По трапу первым спустился Григорьев. Все они пошли к «Волге». Григорьев устроился рядом с водителем, Меркулов нырнул в машину, Середин сел последним. Машина помчалась по узкой ленте шоссе, стлавшейся с увала на увал мимо выцветших мокрых полей. Ни города, ни завода не было видно. Лишь где-то впереди из-за далеких, отдававших лиловой синевой горбин медленно вылезали белесые, почти сливавшиеся с неярким небом клубы дыма или пара. Там и стоял пока еще не видный завод…

Середина назначили начальником доменного цеха этого завода лет десять назад, когда Григорьев стал директором. Не так-то просто было возглавить цех после Григорьева с его странным характером. Людям нравились его молчаливость, за которой угадывалась постоянная работа мысли, его изречения, заставлявшие гадать, что он хочет сказать, а прежде всего, конечно, умение как бы проникать мыслью в забронированную, наглухо закрытую доменную печь и предсказывать ее «поведение». Во время войны Григорьев дважды был в США, знание мировой металлургии обогатило его опыт и теоретическую подготовленность. Сменить такого начальника цеха было нелегко, и потому Середин месяца три под разными предлогами затягивал ответ, не торопился давать согласие. Потом уехал в отпуск, надеялся, что махнут на него рукой, найдут другого.
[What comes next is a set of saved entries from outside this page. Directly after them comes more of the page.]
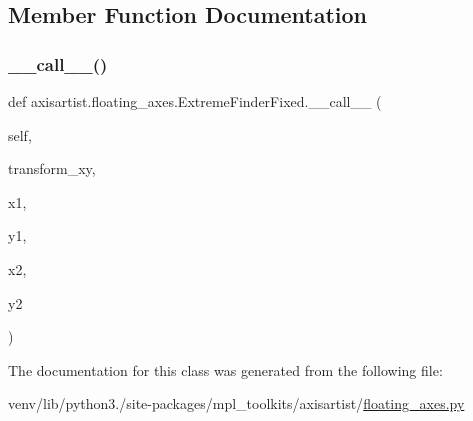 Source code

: \subsection{Member Function Documentation}
\mbox{\label{classaxisartist_1_1floating__axes_1_1ExtremeFinderFixed_a8c5733026d503d38dd489f3356a72269}} 
\subsubsection{\texorpdfstring{\+\_\+\+\_\+call\+\_\+\+\_\+()}{\_\_call\_\_()}}
{\footnotesize\ttfamily def axisartist.\+floating\+\_\+axes.\+Extreme\+Finder\+Fixed.\+\_\+\+\_\+call\+\_\+\+\_\+ (\begin{DoxyParamCaption}\item[{}]{self,  }\item[{}]{transform\+\_\+xy,  }\item[{}]{x1,  }\item[{}]{y1,  }\item[{}]{x2,  }\item[{}]{y2 }\end{DoxyParamCaption})}



The documentation for this class was generated from the following file\+:\begin{DoxyCompactItemize}
\item 
venv/lib/python3./site-\/packages/mpl\+\_\+toolkits/axisartist/\hyperlink{axisartist_2floating__axes_8py}{floating\+\_\+axes.\+py}\end{DoxyCompactItemize}
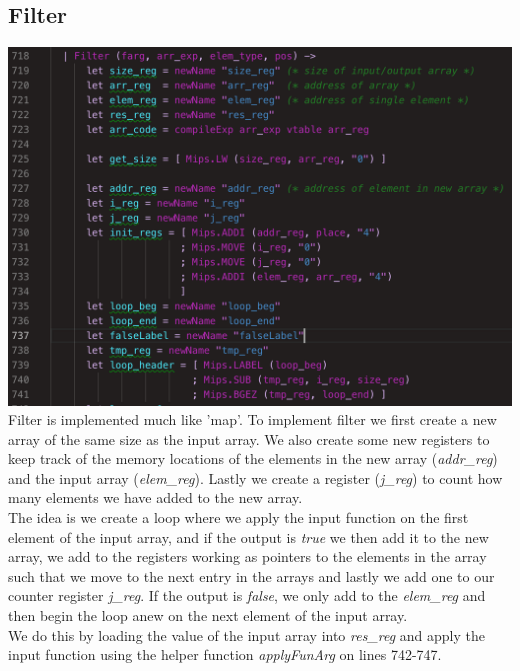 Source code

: \subsection{Filter}
\includegraphics[width=\linewidth]{Materials/CodeGen/filterIntro}
Filter is implemented much like 'map'. To implement filter we first create a new array of the same size as the input array. We also create some new registers to keep track of the memory locations of the elements in the new array (\textit{addr\_reg}) and the input array (\textit{elem\_reg}). Lastly we create a register (\textit{j\_reg}) to count how many elements we have added to the new array.\\
The idea is we create a loop where we apply the input function on the first element of the input array, and if the output is \textit{true} we then add it to the new array, we add to the registers working as pointers to the elements in the array such that we move to the next entry in the arrays and lastly we add one to our counter register \textit{j\_reg}. If the output is \textit{false}, we only add to the \textit{elem\_reg} and then begin the loop anew on the next element of the input array.\\
We do this by loading the value of the input array into \textit{res\_reg} and apply the input function using the helper function \textit{applyFunArg} on lines 742-747.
Григорьев вызвал его сразу после отпуска.

— Ты почему отсиживаешься, ко мне не идешь? — спросил он, когда Середин минута в минуту в установленное время явился к нему.

— Работаю… — неопределенно сказал Середин.

Григорьев помолчал, не вступая в спор. Потом сказал:

— Надо, чтобы люди сразу почувствовали появление нового начальника цеха…

Этого разговора было достаточно, чтобы Середин взялся за дело. С Григорьевым-директором было нелегко работать, Середин был в постоянном напряжении: по разным побочным признакам все время ощущал, что Григорьев изо дня в день следит за работой печей. Только однажды Середин недосмотрел: Григорьев по диспетчерским сводкам не мог не заметить просчета на одной из домен. Но Середин тут же, ничего не говоря директору, принял меры. Он знал совершенно точно, что Григорьев догадался о его вмешательстве в технологический процесс и удовлетворен его действиями, хотя вслух на этот счет не высказывался.

Да, с ним нелегко было работать, но ведь завод тогда не разрушался, спокойно набирал темпы. А что теперь?..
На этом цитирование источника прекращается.